**WHAT YOU SHOULD DO**
Only one stretch of the records below is wanted: the lines from the one holding "Autocrafter helper scripts" through the one holding "autocrafter can use.". Return it exactly, both ends included.

**ENTRIES SHOWN**
○ ○ ○ ○ ○

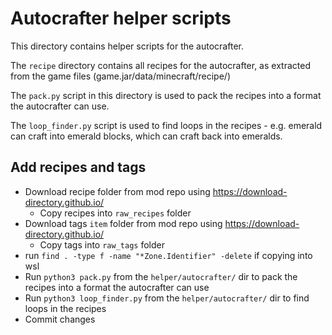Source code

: # Autocrafter helper scripts

This directory contains helper scripts for the autocrafter.

The `recipe` directory contains all recipes for the autocrafter, as extracted from the game files (game.jar/data/minecraft/recipe/)

The `pack.py` script in this directory is used to pack the recipes into a format the autocrafter can use.

The `loop_finder.py` script is used to find loops in the recipes - e.g. emerald can craft into emerald blocks, which can craft back into emeralds.

## Add recipes and tags

- Download recipe folder from mod repo using https://download-directory.github.io/
    - Copy recipes into `raw_recipes` folder
- Download tags `item` folder from mod repo using https://download-directory.github.io/
    - Copy tags into `raw_tags` folder
- run `find . -type f -name "*Zone.Identifier" -delete` if copying into wsl
- Run `python3 pack.py` from the `helper/autocrafter/` dir to pack the recipes into a format the autocrafter can use
- Run `python3 loop_finder.py` from the `helper/autocrafter/` dir to find loops in the recipes
- Commit changes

○ ○ ○ ○ ○

**REPLY TO THE EXERCISE**
: # Autocrafter helper scripts

This directory contains helper scripts for the autocrafter.

The `recipe` directory contains all recipes for the autocrafter, as extracted from the game files (game.jar/data/minecraft/recipe/)

The `pack.py` script in this directory is used to pack the recipes into a format the autocrafter can use.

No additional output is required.